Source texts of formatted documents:
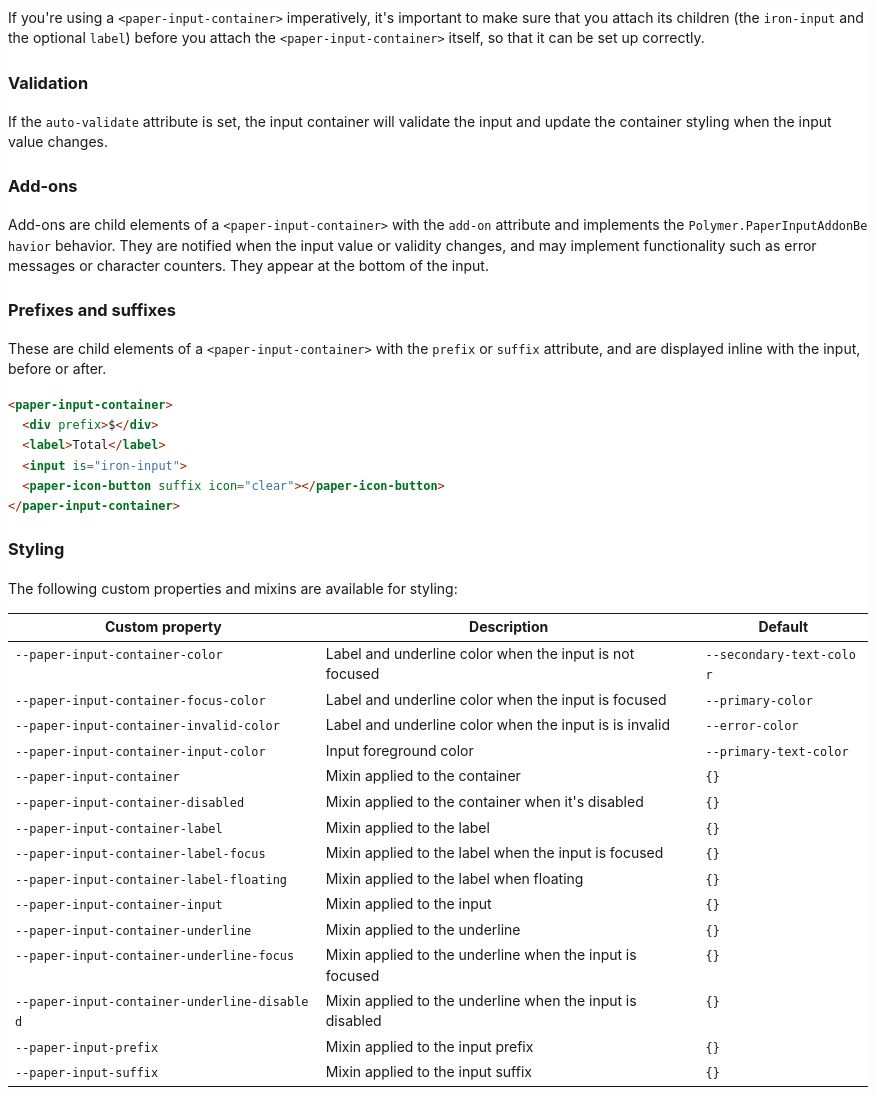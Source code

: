 If you're using a `<paper-input-container>` imperatively, it's important to make sure
that you attach its children (the `iron-input` and the optional `label`) before you
attach the `<paper-input-container>` itself, so that it can be set up correctly.

### Validation

If the `auto-validate` attribute is set, the input container will validate the input and update
the container styling when the input value changes.

### Add-ons

Add-ons are child elements of a `<paper-input-container>` with the `add-on` attribute and
implements the `Polymer.PaperInputAddonBehavior` behavior. They are notified when the input value
or validity changes, and may implement functionality such as error messages or character counters.
They appear at the bottom of the input.

### Prefixes and suffixes

These are child elements of a `<paper-input-container>` with the `prefix`
or `suffix` attribute, and are displayed inline with the input, before or after.

```html
<paper-input-container>
  <div prefix>$</div>
  <label>Total</label>
  <input is="iron-input">
  <paper-icon-button suffix icon="clear"></paper-icon-button>
</paper-input-container>
```

### Styling

The following custom properties and mixins are available for styling:

| Custom property | Description | Default |
| --- | --- | --- |
| `--paper-input-container-color` | Label and underline color when the input is not focused | `--secondary-text-color` |
| `--paper-input-container-focus-color` | Label and underline color when the input is focused | `--primary-color` |
| `--paper-input-container-invalid-color` | Label and underline color when the input is is invalid | `--error-color` |
| `--paper-input-container-input-color` | Input foreground color | `--primary-text-color` |
| `--paper-input-container` | Mixin applied to the container | `{}` |
| `--paper-input-container-disabled` | Mixin applied to the container when it's disabled | `{}` |
| `--paper-input-container-label` | Mixin applied to the label | `{}` |
| `--paper-input-container-label-focus` | Mixin applied to the label when the input is focused | `{}` |
| `--paper-input-container-label-floating` | Mixin applied to the label when floating | `{}` |
| `--paper-input-container-input` | Mixin applied to the input | `{}` |
| `--paper-input-container-underline` | Mixin applied to the underline | `{}` |
| `--paper-input-container-underline-focus` | Mixin applied to the underline when the input is focused | `{}` |
| `--paper-input-container-underline-disabled` | Mixin applied to the underline when the input is disabled | `{}` |
| `--paper-input-prefix` | Mixin applied to the input prefix | `{}` |
| `--paper-input-suffix` | Mixin applied to the input suffix | `{}` |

**TO DO**
Give the number of lines above that contain "elements", and nothing more.

**EXERCISE RESPONSE**
2